Chip Off Extractions
Chip off extractions are performed when the above two methods are not viable. Definitely not a good idea to try this method first, as it’s unlikely you’ll be able to put the phone back together, unless you’re really good at reballing the chip. Again, works on passcode enabled devices, but not encrypted devices. There’s two methods to go about doing a chip off extraction, the first is micro milling. I have never done a micromill chip off, but it you use the mill to carve out the memory card on the device. If anyone has any informative sites that go into this method in more detail, drop a comment!
Anyway, the other way to perform this extraction is to use a hot air rework station. You basically place the board on the table, heat the bottom of the board to an appropriate temperature, then turn on the hot air gun to melt the solder holding the chip down. It’s more efficient to have these two points of heat, from the bottom and the top, but I have seen people do extractions using just a hot air gun. Once the chip’s solder has melted, an examiner can use tweezers to carefully remove the chip from the board. Depending on how carefully someone pulled the chip, and the temperature at which it was pulled, you can now read the data from the chip via specialized readers for that specific type of chip. If the chip comes off a little messy, you can clean the chip by using a few different methods. I’ve seen people use a copper desoldering wick, flux, and a soldering iron to clean it. Another I’ve seen is to use just a chisel tip soldering iron with flux to scrape off the chip. The last method I know of, which Jon Rajewski told me about, is to use a chemicalĀ solvent called Attack to remove gunk on the chip (warning: this will cause very dangerous fumes!).
Once you have a cleaned chip, you need to have a reader for that specific model of chip.
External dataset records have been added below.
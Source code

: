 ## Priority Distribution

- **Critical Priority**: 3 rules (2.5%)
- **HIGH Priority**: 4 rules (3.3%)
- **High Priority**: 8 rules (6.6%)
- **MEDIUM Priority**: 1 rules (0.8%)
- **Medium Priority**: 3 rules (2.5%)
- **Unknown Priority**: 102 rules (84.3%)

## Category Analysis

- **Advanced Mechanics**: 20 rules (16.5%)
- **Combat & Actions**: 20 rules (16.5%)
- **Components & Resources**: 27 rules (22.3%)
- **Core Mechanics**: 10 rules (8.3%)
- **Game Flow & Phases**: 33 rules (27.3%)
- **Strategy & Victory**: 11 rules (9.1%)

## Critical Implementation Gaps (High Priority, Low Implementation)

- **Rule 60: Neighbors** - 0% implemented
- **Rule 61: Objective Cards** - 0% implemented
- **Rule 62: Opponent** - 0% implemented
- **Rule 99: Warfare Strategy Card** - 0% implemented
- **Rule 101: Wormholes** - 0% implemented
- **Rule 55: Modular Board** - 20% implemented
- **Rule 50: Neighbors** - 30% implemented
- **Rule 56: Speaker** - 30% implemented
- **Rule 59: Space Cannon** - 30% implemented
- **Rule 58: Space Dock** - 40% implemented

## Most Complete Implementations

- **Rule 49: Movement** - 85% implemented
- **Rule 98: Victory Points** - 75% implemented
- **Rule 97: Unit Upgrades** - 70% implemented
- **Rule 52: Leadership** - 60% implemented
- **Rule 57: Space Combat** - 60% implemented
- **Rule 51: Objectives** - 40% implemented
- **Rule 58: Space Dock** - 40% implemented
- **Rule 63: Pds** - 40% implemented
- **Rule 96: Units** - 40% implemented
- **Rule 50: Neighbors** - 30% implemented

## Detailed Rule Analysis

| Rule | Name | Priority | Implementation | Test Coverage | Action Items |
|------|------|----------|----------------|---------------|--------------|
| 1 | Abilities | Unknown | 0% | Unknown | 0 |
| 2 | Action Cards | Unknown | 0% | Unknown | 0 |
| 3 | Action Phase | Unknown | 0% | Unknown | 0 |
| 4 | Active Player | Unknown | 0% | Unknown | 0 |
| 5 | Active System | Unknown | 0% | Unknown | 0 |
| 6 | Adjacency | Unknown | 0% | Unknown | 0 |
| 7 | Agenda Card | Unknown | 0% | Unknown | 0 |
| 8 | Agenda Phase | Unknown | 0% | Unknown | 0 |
Some of these readers can be plugged into an SD card reader, and some have connectors to the boxes mentioned above in the JTAG and ISP sections
Thanks for reading! If you have any suggestions, questions, or if I have inaccurate information please let me know!
External Resources
More Information
Teel Tech – What is JTAG, Chip-off and ISP?
The Mobile Device Examiner – Chip-Off and JTAG Nonsense
Stefanos Pappas’ Masters Thesis on the Investigation of JTAG and ISP Techniques for Forensic Procedures (Links to a PDF)
ForensicsWiki – JTAG Forensics
XJTAG – Technical Overview of JTAG
Training
Teel Tech – JTAG, ISP, and Chip Off Training and Certifications
Cellebrite Advanced JTAG Extraction (CAJE) – Expert
FLETC – JTAG ChipOff for Smartphones Training Program
H-11 Digital Forensics – Advanced ISP-EDL-JTAG Cell Phone Data Recovery
Good post. Milling a chip isn’t so much carving it out – it’s more physically removing the circuit board from the chip by grinding (milling) it away – working at it from underneath. I use both mill and hot air in my lab. Milling is more useful if you’re dealing with something heat sensitive (like a UFS chip), or one of those phones that they decided to use a gallon of epoxy and glue on and you don’t want to leave the chip under heat for minutes.